> **Task details**
Only the lines from the opening of the material through the line bearing "- Two 100 Mbit/s NICs" should be reproduced, exactly and without pictures.
----
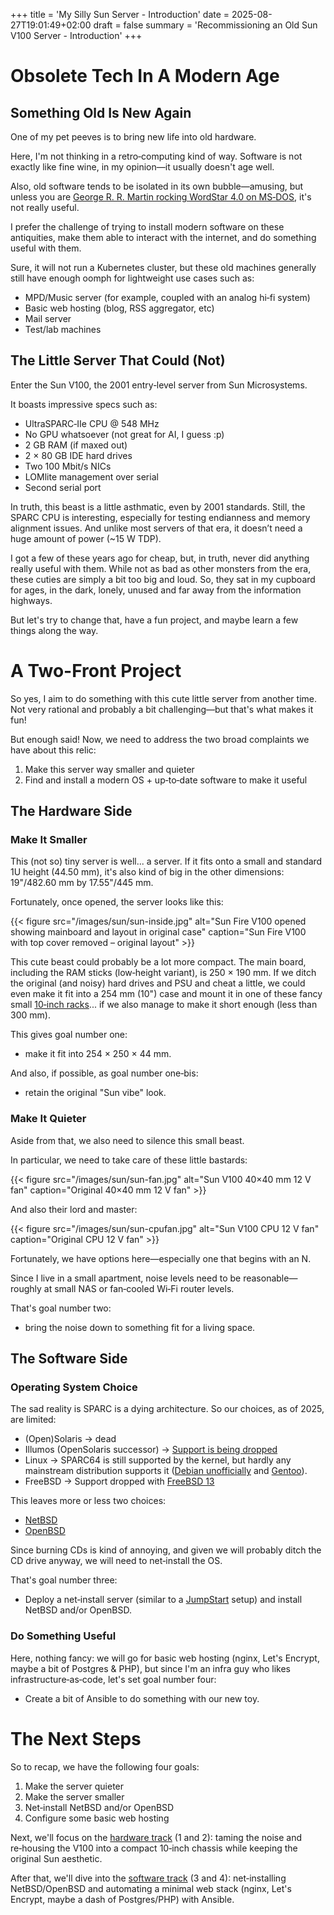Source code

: +++
title = 'My Silly Sun Server - Introduction'
date = 2025-08-27T19:01:49+02:00
draft = false
summary = 'Recommissioning an Old Sun V100 Server - Introduction'
+++

# Obsolete Tech In A Modern Age

## Something Old Is New Again

One of my pet peeves is to bring new life into old hardware.

Here, I'm not thinking in a retro‑computing kind of way. Software is not exactly like fine wine, in my opinion—it usually doesn't age well.

Also, old software tends to be isolated in its own bubble—amusing, but unless you are [George R. R. Martin rocking WordStar 4.0 on MS‑DOS](https://www.youtube.com/watch?v=X5REM-3nWHg), it's not really useful.

I prefer the challenge of trying to install modern software on these antiquities, make them able to interact with the internet, and do something useful with them.

Sure, it will not run a Kubernetes cluster, but these old machines generally still have enough oomph for lightweight use cases such as:

- MPD/Music server (for example, coupled with an analog hi‑fi system)
- Basic web hosting (blog, RSS aggregator, etc)
- Mail server
- Test/lab machines

## The Little Server That Could (Not)

Enter the Sun V100, the 2001 entry‑level server from Sun Microsystems.

It boasts impressive specs such as:
- UltraSPARC‑IIe CPU @ 548 MHz
- No GPU whatsoever (not great for AI, I guess :p)
- 2 GB RAM (if maxed out)
- 2 × 80 GB IDE hard drives
- Two 100 Mbit/s NICs
- LOMlite management over serial
- Second serial port

In truth, this beast is a little asthmatic, even by 2001 standards.
Still, the SPARC CPU is interesting, especially for testing endianness and memory alignment issues.
And unlike most servers of that era, it doesn’t need a huge amount of power (~15 W TDP).

I got a few of these years ago for cheap, but, in truth, never did anything really useful with them.
While not as bad as other monsters from the era, these cuties are simply a bit too big and loud.
So, they sat in my cupboard for ages, in the dark, lonely, unused and far away from the information highways.

But let's try to change that, have a fun project, and maybe learn a few things along the way.

# A Two-Front Project

So yes, I aim to do something with this cute little server from another time.
Not very rational and probably a bit challenging—but that's what makes it fun!

But enough said! Now, we need to address the two broad complaints we have about this relic:

1. Make this server way smaller and quieter
2. Find and install a modern OS + up‑to‑date software to make it useful

## The Hardware Side

### Make It Smaller

This (not so) tiny server is well... a server. If it fits onto a small and standard 1U height (44.50 mm), it's also kind of big in the other dimensions: 19"/482.60 mm by 17.55"/445 mm.

Fortunately, once opened, the server looks like this:

{{< figure src="/images/sun/sun-inside.jpg" alt="Sun Fire V100 opened showing mainboard and layout in original case" caption="Sun Fire V100 with top cover removed – original layout" >}}

This cute beast could probably be a lot more compact. The main board, including the RAM sticks (low‑height variant), is 250 × 190 mm.
If we ditch the original (and noisy) hard drives and PSU and cheat a little, we could even make it fit into a 254 mm (10") case and mount it in one of these fancy small [10‑inch racks](https://mini-rack.jeffgeerling.com/)... if we also manage to make it short enough (less than 300 mm).

This gives goal number one:

* make it fit into 254 × 250 × 44 mm.

And also, if possible, as goal number one‑bis:

* retain the original "Sun vibe" look.

### Make It Quieter

Aside from that, we also need to silence this small beast.

In particular, we need to take care of these little bastards:

{{< figure src="/images/sun/sun-fan.jpg" alt="Sun V100 40×40 mm 12 V fan" caption="Original 40×40 mm 12 V fan" >}}

And also their lord and master:

{{< figure src="/images/sun/sun-cpufan.jpg" alt="Sun V100 CPU 12 V fan" caption="Original CPU 12 V fan" >}}

Fortunately, we have options here—especially one that begins with an N.

Since I live in a small apartment, noise levels need to be reasonable—roughly at small NAS or fan‑cooled Wi‑Fi router levels.

That's goal number two:

* bring the noise down to something fit for a living space.

## The Software Side

### Operating System Choice

The sad reality is SPARC is a dying architecture. So our choices, as of 2025, are limited:

* (Open)Solaris -> dead
* Illumos (OpenSolaris successor) -> [Support is being dropped](https://github.com/illumos/ipd/blob/master/ipd/0019/README.md)
* Linux -> SPARC64 is still supported by the kernel, but hardly any mainstream distribution supports it ([Debian unofficially](https://wiki.debian.org/Sparc64) and [Gentoo](https://wiki.gentoo.org/wiki/Project:SPARC)).
* FreeBSD -> Support dropped with [FreeBSD 13](https://www.freebsd.org/platforms/sparc/)

This leaves more or less two choices:

* [NetBSD](https://wiki.netbsd.org/ports/sparc64/)
* [OpenBSD](https://www.openbsd.org/sparc64.html)

Since burning CDs is kind of annoying, and given we will probably ditch the CD drive anyway, we will need to net‑install the OS.

That's goal number three:

* Deploy a net‑install server (similar to a [JumpStart](https://docs.oracle.com/cd/E26505_01/html/E28039/customjumpsample-5.html#scrolltoc) setup) and install NetBSD and/or OpenBSD.

### Do Something Useful

Here, nothing fancy: we will go for basic web hosting (nginx, Let's Encrypt, maybe a bit of Postgres & PHP), but since I'm an infra guy who likes infrastructure‑as‑code, let's set goal number four:

* Create a bit of Ansible to do something with our new toy.

# The Next Steps

So to recap, we have the following four goals:

1. Make the server quieter
2. Make the server smaller
3. Net‑install NetBSD and/or OpenBSD
4. Configure some basic web hosting

Next, we'll focus on the [hardware track](/posts/silly-sun-server-hardware/) (1 and 2): taming the noise and re‑housing the V100 into a compact 10‑inch chassis while keeping the original Sun aesthetic.

After that, we'll dive into the [software track](/posts/silly-sun-server-software/) (3 and 4): net‑installing NetBSD/OpenBSD and automating a minimal web stack (nginx, Let's Encrypt, maybe a dash of Postgres/PHP) with Ansible.
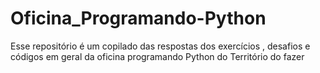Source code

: # Oficina_Programando-Python
Esse repositório é um copilado das respostas dos exercícios , desafios e códigos em geral da oficina programando Python do Território do fazer
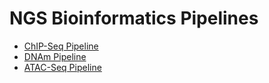 # NGS Bioinformatics Pipelines
* [ChIP-Seq Pipeline](ChIP-Seq-Pipeline.md) 
* [DNAm Pipeline](DNAm-Pipeline.md) 
* [ATAC-Seq Pipeline](ATAC-Seq-Pipeline.md) 
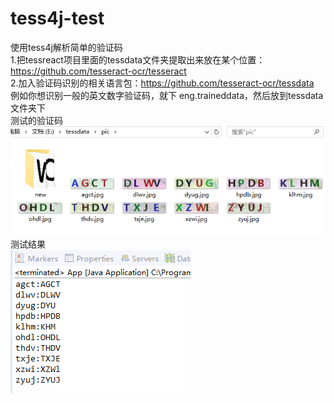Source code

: # tess4j-test
使用tess4j解析简单的验证码    
1.把tessreact项目里面的tessdata文件夹提取出来放在某个位置：https://github.com/tesseract-ocr/tesseract  
2.加入验证码识别的相关语言包：https://github.com/tesseract-ocr/tessdata  
例如你想识别一般的英文数字验证码，就下 eng.traineddata，然后放到tessdata文件夹下    
测试的验证码  
![Image text](https://github.com/jinshuilai/tess4j-test/blob/master/src/resource/test.png)  
测试结果  
![Image text](https://github.com/jinshuilai/tess4j-test/blob/master/src/resource/result.png) 
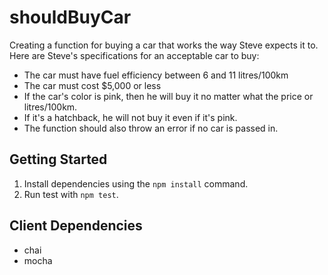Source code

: # shouldBuyCar
Creating a function for buying a car that works the way Steve expects it to. Here are Steve's specifications for an acceptable car to buy:

- The car must have fuel efficiency between 6 and 11 litres/100km
- The car must cost $5,000 or less
- If the car's color is pink, then he will buy it no matter what the price or litres/100km.
- If it's a hatchback, he will not buy it even if it's pink.
- The function should also throw an error if no car is passed in.

## Getting Started

1. Install dependencies using the `npm install` command.
2. Run test with `npm test`.

## Client Dependencies

- chai
- mocha
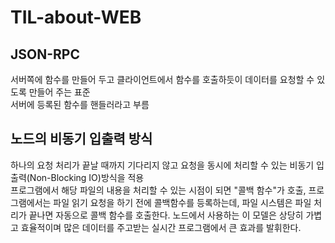 # TIL-about-WEB

## JSON-RPC </br>

서버쪽에 함수를 만들어 두고 클라이언트에서 함수를 호출하듯이 데이터를 요청할 수 있도록 만들어 주는 표준</br>
서버에 등록된 함수를 핸들러라고 부름

## 노드의 비동기 입출력 방식

하나의 요청 처리가 끝날 때까지 기다리지 않고 요청을 동시에 처리할 수 있는 비동기 입출력(Non-Blocking IO)방식을 적용</br>
프로그램에서 해당 파일의 내용을 처리할 수 있는 시점이 되면 "콜백 함수"가 호출, 프로그램에서는 파일 읽기 요청을 하기 전에 콜백함수를 등록하는데, 파일 시스템은 파일 처리가 끝나면 자동으로 콜백 함수를 호출한다. 노드에서 사용하는 이 모델은 상당히 가볍고 효율적이며 많은 데이터를 주고받는 실시간 프로그램에서 큰 효과를 발휘한다.

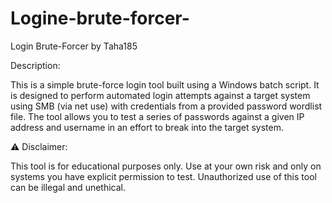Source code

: # Logine-brute-forcer-
Login Brute-Forcer by Taha185

Description:

This is a simple brute-force login tool built using a Windows batch script. It is designed to perform automated login attempts against a target system using SMB (via net use) with credentials from a provided password wordlist file. The tool allows you to test a series of passwords against a given IP address and username in an effort to break into the target system.


⚠️ Disclaimer:

This tool is for educational purposes only. Use at your own risk and only on systems you have explicit permission to test. Unauthorized use of this tool can be illegal and unethical.


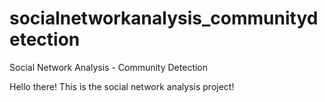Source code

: # socialnetworkanalysis_communitydetection
Social Network Analysis - Community Detection

Hello there! This is the social network analysis project!
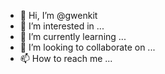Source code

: - 👋 Hi, I’m @gwenkit
- 👀 I’m interested in ...
- 🌱 I’m currently learning ...
- 💞️ I’m looking to collaborate on ...
- 📫 How to reach me ...

<!---
gwenkit/gwenkit is a ✨ special ✨ repository because its `README.md` (this file) appears on your GitHub profile.
You can click the Preview link to take a look at your changes.
--->
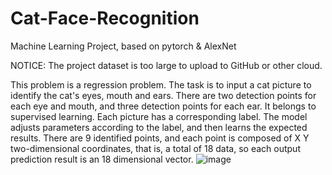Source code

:# Cat-Face-Recognition
Machine Learning Project, based on pytorch &amp; AlexNet

NOTICE: The project dataset is too large to upload to GitHub or other cloud.

This problem is a regression problem. The task is to input a cat picture to identify the cat's eyes, mouth and ears. There are two detection points for each eye and mouth, and three detection points for each ear. It belongs to supervised learning. Each picture has a corresponding label. The model adjusts parameters according to the label, and then learns the expected results. There are 9 identified points, and each point is composed of X Y two-dimensional coordinates, that is, a total of 18 data, so each output prediction result is an 18 dimensional vector.
![image](https://user-images.githubusercontent.com/95112515/183848049-8490b9be-ec44-4398-b730-b07091357f61.png)

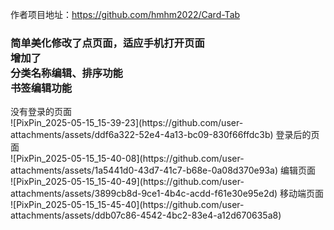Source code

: 作者项目地址：https://github.com/hmhm2022/Card-Tab<br>
<h3>简单美化修改了点页面，适应手机打开页面<br>
增加了<br>
分类名称编辑、排序功能<br>
书签编辑功能<br></h3>
没有登录的页面<br>
![PixPin_2025-05-15_15-39-23](https://github.com/user-attachments/assets/ddf6a322-52e4-4a13-bc09-830f66ffdc3b)
登录后的页面<br>
![PixPin_2025-05-15_15-40-08](https://github.com/user-attachments/assets/1a5441d0-43d7-41c7-b68e-0a08d370e93a)
编辑页面<br>
![PixPin_2025-05-15_15-40-49](https://github.com/user-attachments/assets/3899cb8d-9ce1-4b4c-acdd-f61e30e95e2d)
移动端页面<br>
![PixPin_2025-05-15_15-45-40](https://github.com/user-attachments/assets/ddb07c86-4542-4bc2-83e4-a12d670635a8)

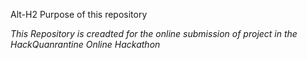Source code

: Alt-H2 Purpose of this repository

_This Repository is creadted for the online submission of project in the HackQuanrantine Online Hackathon_
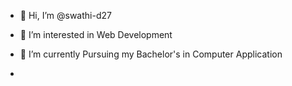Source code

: - 👋 Hi, I’m @swathi-d27
- 👀 I’m interested in Web Development
- 🌱 I’m currently Pursuing my Bachelor's in Computer Application 

- 

<!---
swathi-d27/swathi-d27 is a ✨ special ✨ repository because its `README.md` (this file) appears on your GitHub profile.
You can click the Preview link to take a look at your changes.
--->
----
> **Solution to the exercise**
Source code

: +++
title = 'My Silly Sun Server - Introduction'
date = 2025-08-27T19:01:49+02:00
draft = false
summary = 'Recommissioning an Old Sun V100 Server - Introduction'
+++

# Obsolete Tech In A Modern Age

## Something Old Is New Again

One of my pet peeves is to bring new life into old hardware.

Here, I'm not thinking in a retro‑computing kind of way. Software is not exactly like fine wine, in my opinion—it usually doesn't age well.

Also, old software tends to be isolated in its own bubble—amusing, but unless you are [George R. R. Martin rocking WordStar 4.0 on MS‑DOS](https://www.youtube.com/watch?v=X5REM-3nWHg), it's not really useful.

I prefer the challenge of trying to install modern software on these antiquities, make them able to interact with the internet, and do something useful with them.

Sure, it will not run a Kubernetes cluster, but these old machines generally still have enough oomph for lightweight use cases such as:

- MPD/Music server (for example, coupled with an analog hi‑fi system)
- Basic web hosting (blog, RSS aggregator, etc)
- Mail server
- Test/lab machines

## The Little Server That Could (Not)

Enter the Sun V100, the 2001 entry‑level server from Sun Microsystems.

It boasts impressive specs such as:
- UltraSPARC‑IIe CPU @ 548 MHz
- No GPU whatsoever (not great for AI, I guess :p)
- 2 GB RAM (if maxed out)
- 2 × 80 GB IDE hard drives
- Two 100 Mbit/s NICs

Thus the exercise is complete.